Answer
(a) The ratio of the apparent weight to the real weight is 0.75
(b) The ratio of the apparent weight to the real weight is 1.25
Work Step by Step
We can find the speed of a person riding on the Ferris wheel as:
$v = \frac{distance}{time}$
$v = \frac{2\pi~r}{t}$
$v = \frac{(2\pi)(11.0~m)}{12.5~s}$
$v = 5.53~m/s$
We can find the centripetal acceleration as;
$a_c = \frac{v^2}{r}$
$a_c = \frac{(5.53~m/s)^2}{12.5~m}$
$a_c = 2.45~m/s^2$
(a) Let $F_N$ be the normal force of the seat pushing up on the person.
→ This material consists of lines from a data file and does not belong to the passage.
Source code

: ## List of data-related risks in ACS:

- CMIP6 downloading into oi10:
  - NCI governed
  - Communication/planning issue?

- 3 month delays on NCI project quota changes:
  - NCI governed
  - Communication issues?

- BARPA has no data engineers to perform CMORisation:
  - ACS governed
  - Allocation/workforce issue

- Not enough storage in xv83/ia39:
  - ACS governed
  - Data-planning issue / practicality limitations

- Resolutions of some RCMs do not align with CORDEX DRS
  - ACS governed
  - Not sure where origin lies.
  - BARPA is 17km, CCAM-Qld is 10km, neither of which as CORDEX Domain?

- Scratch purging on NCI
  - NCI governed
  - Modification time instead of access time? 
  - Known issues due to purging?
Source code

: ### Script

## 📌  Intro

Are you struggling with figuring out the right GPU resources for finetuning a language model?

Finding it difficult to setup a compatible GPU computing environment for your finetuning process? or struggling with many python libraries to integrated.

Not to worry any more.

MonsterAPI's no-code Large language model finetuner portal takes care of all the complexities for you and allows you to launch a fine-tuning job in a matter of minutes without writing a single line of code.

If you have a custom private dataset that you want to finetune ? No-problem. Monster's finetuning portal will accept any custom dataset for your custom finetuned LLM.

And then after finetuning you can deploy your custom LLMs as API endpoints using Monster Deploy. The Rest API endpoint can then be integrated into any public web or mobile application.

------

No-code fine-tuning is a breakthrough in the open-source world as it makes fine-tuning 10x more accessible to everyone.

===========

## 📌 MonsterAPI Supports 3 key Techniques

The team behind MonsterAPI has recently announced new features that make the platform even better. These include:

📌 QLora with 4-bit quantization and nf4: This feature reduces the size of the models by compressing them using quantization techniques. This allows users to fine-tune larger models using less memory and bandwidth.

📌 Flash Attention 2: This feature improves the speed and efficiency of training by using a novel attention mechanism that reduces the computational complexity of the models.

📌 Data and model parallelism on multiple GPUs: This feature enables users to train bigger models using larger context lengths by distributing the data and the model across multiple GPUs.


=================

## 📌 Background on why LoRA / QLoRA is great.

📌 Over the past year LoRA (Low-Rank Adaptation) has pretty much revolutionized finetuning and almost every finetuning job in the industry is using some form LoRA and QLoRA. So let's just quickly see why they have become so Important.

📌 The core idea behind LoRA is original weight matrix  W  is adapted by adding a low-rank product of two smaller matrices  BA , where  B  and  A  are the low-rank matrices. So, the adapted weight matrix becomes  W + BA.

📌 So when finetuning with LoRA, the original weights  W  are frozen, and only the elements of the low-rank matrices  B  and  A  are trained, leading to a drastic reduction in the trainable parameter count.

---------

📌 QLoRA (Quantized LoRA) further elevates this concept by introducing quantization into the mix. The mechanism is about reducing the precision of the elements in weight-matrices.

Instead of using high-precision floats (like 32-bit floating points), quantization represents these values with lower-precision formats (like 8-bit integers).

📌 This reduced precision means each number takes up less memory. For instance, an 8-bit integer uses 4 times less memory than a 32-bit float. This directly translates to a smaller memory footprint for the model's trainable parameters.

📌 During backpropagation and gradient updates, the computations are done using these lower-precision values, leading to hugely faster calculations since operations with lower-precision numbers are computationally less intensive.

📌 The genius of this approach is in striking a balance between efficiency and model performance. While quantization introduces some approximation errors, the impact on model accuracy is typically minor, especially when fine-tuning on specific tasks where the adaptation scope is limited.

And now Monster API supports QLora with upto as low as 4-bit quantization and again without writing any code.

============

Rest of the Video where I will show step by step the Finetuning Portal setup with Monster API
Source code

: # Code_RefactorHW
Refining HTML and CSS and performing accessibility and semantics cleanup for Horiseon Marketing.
Note that $F_N$ is equal to the person's apparent weight.
$\sum F = M~a_c$
$Mg-F_N = M~a_c$
$F_N = M~(g-a_c)$
$F_N = (M)(9.80~m/s^2-2.45~m/s^2)$
$F_N = (M)(7.35~m/s^2)$
We can find the ratio of $F_N$ to $mg$:
$ratio = \frac{F_N}{mg}$
$ratio = \frac{(M)(7.35~m/s^2)}{(M)(9.80~m/s^2)}$
$ratio = 0.75$
The ratio of the apparent weight to the real weight is 0.75.
(b) We can find an expression for the normal force at the bottom as:
$\sum F = M~a_c$
$F_N-Mg = M~a_c$
$F_N = M~(g+a_c)$
$F_N = (M)(9.80~m/s^2+2.45~m/s^2)$
$F_N = (M)(12.25~m/s^2)$
We then find the ratio of $F_N$ to $mg$:
$ratio = \frac{F_N}{mg}$
$ratio = \frac{(M)(12.25~m/s^2)}{(M)(9.80~m/s^2)}$
$ratio = 1.25$
The ratio of the apparent weight to the real weight is 1.25.